--- Records supplied Enclosed Below ---

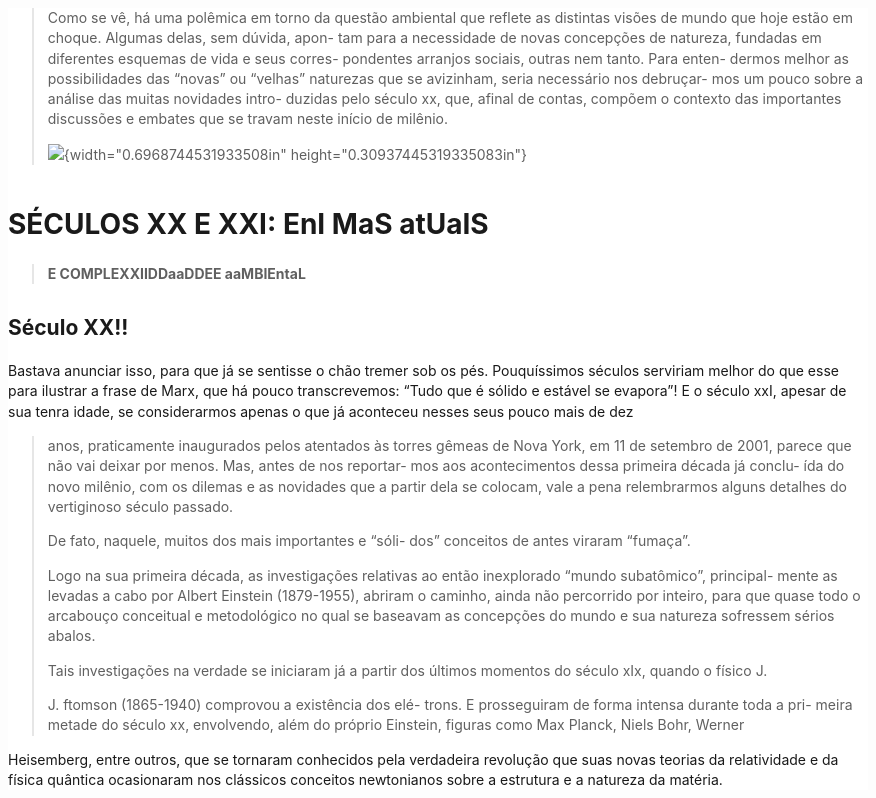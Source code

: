 > Como se vê, há uma polêmica em torno da questão ambiental que reflete
> as distintas visões de mundo que hoje estão em choque. Algumas delas,
> sem dúvida, apon- tam para a necessidade de novas concepções de
> natureza, fundadas em diferentes esquemas de vida e seus corres-
> pondentes arranjos sociais, outras nem tanto. Para enten- dermos
> melhor as possibilidades das “novas” ou “velhas” naturezas que se
> avizinham, seria necessário nos debruçar- mos um pouco sobre a análise
> das muitas novidades intro- duzidas pelo século xx, que, afinal de
> contas, compõem o contexto das importantes discussões e embates que se
> travam neste início de milênio.
>
> ![](media/image1.png){width="0.6968744531933508in"
> height="0.30937445319335083in"}

SÉCULOS XX E XXI: EnI MaS atUaIS
================================

> **E COMPLEXXIIDDaaDDEE aaMBIEntaL**

Século XX!!
-----------

Bastava anunciar isso, para que já se sentisse o chão tremer sob os pés.
Pouquíssimos séculos serviriam melhor do que esse para ilustrar a frase
de Marx, que há pouco transcrevemos: “Tudo que é sólido e estável se
evapora”! E o século xxI, apesar de sua tenra idade, se considerarmos
apenas o que já aconteceu nesses seus pouco mais de dez

> anos, praticamente inaugurados pelos atentados às torres gêmeas de
> Nova York, em 11 de setembro de 2001, parece que não vai deixar por
> menos. Mas, antes de nos reportar- mos aos acontecimentos dessa
> primeira década já conclu- ída do novo milênio, com os dilemas e as
> novidades que a partir dela se colocam, vale a pena relembrarmos
> alguns detalhes do vertiginoso século passado.
>
> De fato, naquele, muitos dos mais importantes e “sóli- dos” conceitos
> de antes viraram “fumaça”.
>
> Logo na sua primeira década, as investigações relativas ao então
> inexplorado “mundo subatômico”, principal- mente as levadas a cabo por
> Albert Einstein (1879-1955), abriram o caminho, ainda não percorrido
> por inteiro, para que quase todo o arcabouço conceitual e metodológico
> no qual se baseavam as concepções do mundo e sua natureza sofressem
> sérios abalos.
>
> Tais investigações na verdade se iniciaram já a partir dos últimos
> momentos do século xIx, quando o físico J.
>
> J. ftomson (1865-1940) comprovou a existência dos elé- trons. E
> prosseguiram de forma intensa durante toda a pri- meira metade do
> século xx, envolvendo, além do próprio Einstein, figuras como Max
> Planck, Niels Bohr, Werner

Heisemberg, entre outros, que se tornaram conhecidos pela verdadeira
revolução que suas novas teorias da relatividade e da física quântica
ocasionaram nos clássicos conceitos newtonianos sobre a estrutura e a
natureza da matéria.
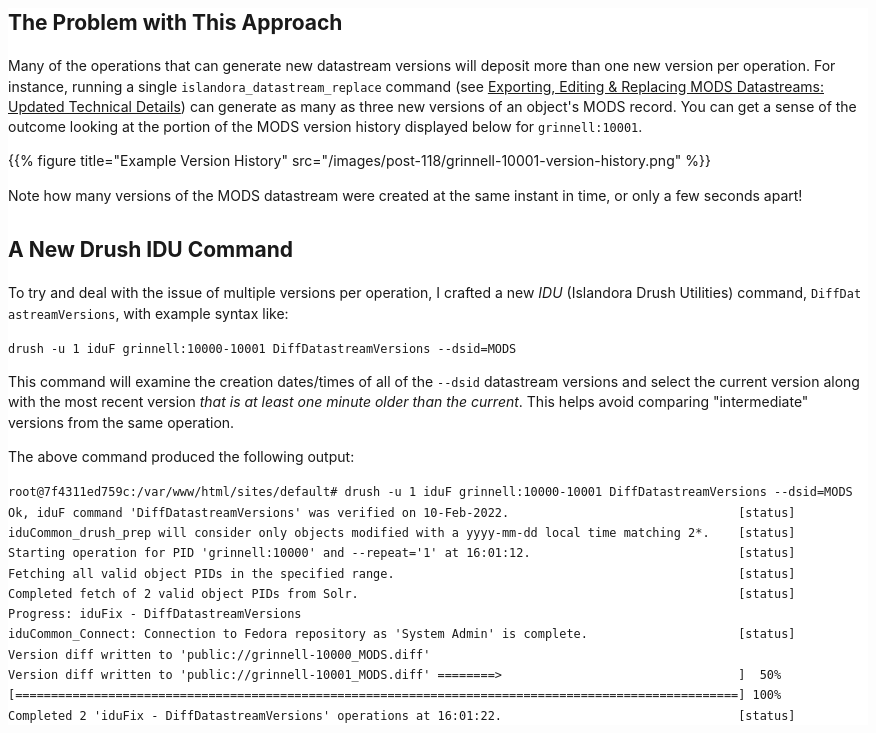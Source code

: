 ## The Problem with This Approach

Many of the operations that can generate new datastream versions will deposit more than one new version per operation.  For instance, running a single `islandora_datastream_replace` command (see [Exporting, Editing & Replacing MODS Datastreams: Updated Technical Details](content/posts/115-Exporting-Editing-Replacing-MODS-Datastreams-Updated-Technical-Details.md)) can generate as many as three new versions of an object's MODS record.  You can get a sense of the outcome looking at the portion of the MODS version history displayed below for `grinnell:10001`.

{{% figure title="Example Version History" src="/images/post-118/grinnell-10001-version-history.png" %}}

Note how many versions of the MODS datastream were created at the same instant in time, or only a few seconds apart!

## A New Drush IDU Command

To try and deal with the issue of multiple versions per operation, I crafted a new _IDU_ (Islandora Drush Utilities) command, `DiffDatastreamVersions`, with example syntax like:

```
drush -u 1 iduF grinnell:10000-10001 DiffDatastreamVersions --dsid=MODS
```

This command will examine the creation dates/times of all of the `--dsid` datastream versions and select the current version along with the most recent version *that is at least one minute older than the current*.  This helps avoid comparing "intermediate" versions from the same operation.

The above command produced the following output:

```
root@7f4311ed759c:/var/www/html/sites/default# drush -u 1 iduF grinnell:10000-10001 DiffDatastreamVersions --dsid=MODS
Ok, iduF command 'DiffDatastreamVersions' was verified on 10-Feb-2022.                                [status]
iduCommon_drush_prep will consider only objects modified with a yyyy-mm-dd local time matching 2*.    [status]
Starting operation for PID 'grinnell:10000' and --repeat='1' at 16:01:12.                             [status]
Fetching all valid object PIDs in the specified range.                                                [status]
Completed fetch of 2 valid object PIDs from Solr.                                                     [status]
Progress: iduFix - DiffDatastreamVersions
iduCommon_Connect: Connection to Fedora repository as 'System Admin' is complete.                     [status]
Version diff written to 'public://grinnell-10000_MODS.diff'
Version diff written to 'public://grinnell-10001_MODS.diff' ========>                                 ]  50%
[=====================================================================================================] 100%
Completed 2 'iduFix - DiffDatastreamVersions' operations at 16:01:22.                                 [status]
```
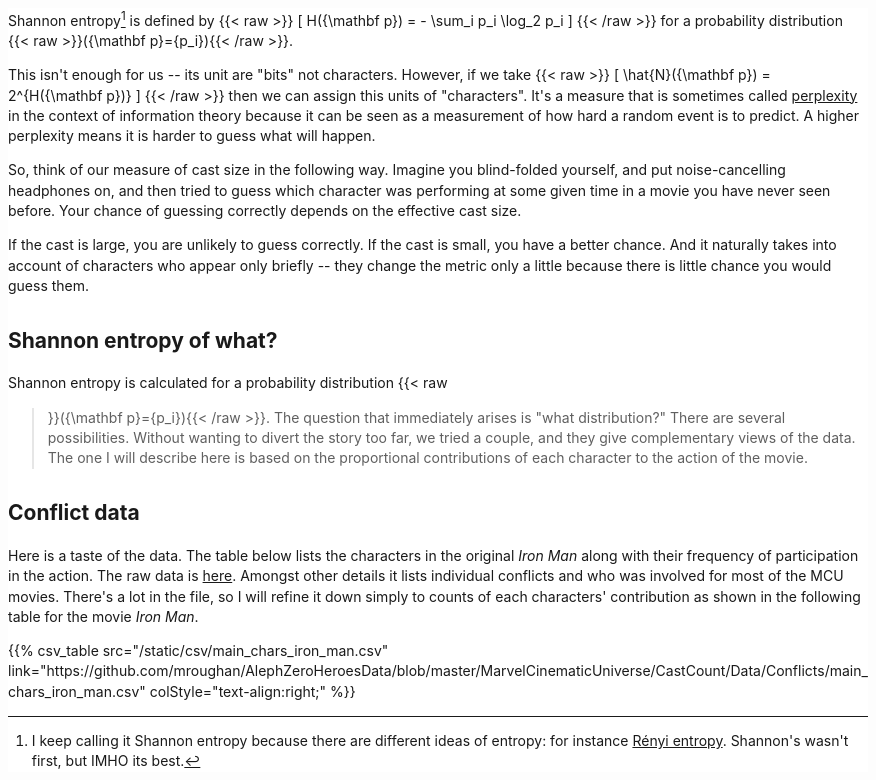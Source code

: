 Shannon entropy[^2] is defined by
{{< raw >}}
\[ H({\mathbf p}) = - \sum_i p_i \log_2 p_i
\]
{{< /raw >}}
for a probability distribution {{< raw >}}\({\mathbf p}=\{p_i\}\){{< /raw >}}.

This isn't enough for us -- its unit are "bits" not
characters. However, if we take
{{< raw >}}
\[ \hat{N}({\mathbf p})  =  2^{H({\mathbf p})}
\]
{{< /raw >}}
then we can assign this units of "characters". It's a measure that is
sometimes called
[perplexity](https://en.wikipedia.org/wiki/Perplexity) in the context
of information theory because it can be seen as a measurement of how
hard a random event is to predict. A higher perplexity means it is
harder to guess what will happen. 

So, think of our measure of cast size in the following way. Imagine
you blind-folded yourself, and put noise-cancelling headphones on, and
then tried to guess which character was performing at some given time
in a movie you have never seen before. Your chance of guessing
correctly depends on the effective cast size. 

If the cast is large, you are unlikely to guess correctly. If the cast is small, you have a better chance. And it naturally takes into account of characters who appear only briefly -- they change the metric only a little because there is little chance you would guess them.


## Shannon entropy of what?

Shannon entropy is calculated for a probability distribution {{< raw
>}}\({\mathbf p}=\{p_i\}\){{< /raw >}}. The question that immediately
arises is "what distribution?" There are several
possibilities. Without wanting to divert the story too far, we tried a
couple, and they give complementary views of the data. The one I will
describe here is based on the proportional contributions of each
character to the action of the movie.

## Conflict data

Here is a taste of the data. The table below lists the characters in the original *Iron Man* along with their frequency of participation in the action. The raw data is [here](https://github.com/mroughan/AlephZeroHeroesData/blob/master/MarvelCinematicUniverse/CastCount/Data/Conflicts/marvel_cinematic_universe.xlsx). Amongst other details it lists individual conflicts and who was involved for most of the MCU movies.  There's a lot in the file, so I will refine it down simply to counts of each characters' contribution as shown in the following table for the movie *Iron Man*.

<div class="ui medium right floated image">
{{% csv_table src="/static/csv/main_chars_iron_man.csv" link="https://github.com/mroughan/AlephZeroHeroesData/blob/master/MarvelCinematicUniverse/CastCount/Data/Conflicts/main_chars_iron_man.csv" colStyle="text-align:right;" %}} 
</div>


[^1]: For example, since Toy Story (1995), lists of “Production Babies” born to crew members have been increasingly included in movie credits.
[^2]: I keep calling it Shannon entropy because there are different ideas of entropy: for instance <a href="https://en.wikipedia.org/wiki/R%C3%A9nyi_entropy">Rényi entropy</a>.  Shannon's wasn't first, but IMHO its best.
[^3]: There are many other facets to the success of a movie: DVD sales, for instance, and Star Wars is legendarily famous for its merchandising, but Box Office receipts is (i) a somewhat easier number to obtain, and (ii) is possible to obtain more quickly than other metrics, which is important in order to compare recent movies.
[^4]: Exact costs are notoriously hard to obtain – here we use the budget as stated in [the Numbers](The Numbers).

--- End of Enclosed Records supplied ---

■ Exercise directions
Once the lines of the entries containing the word "década" have been counted, report the number alone.

■ Solution to this task
2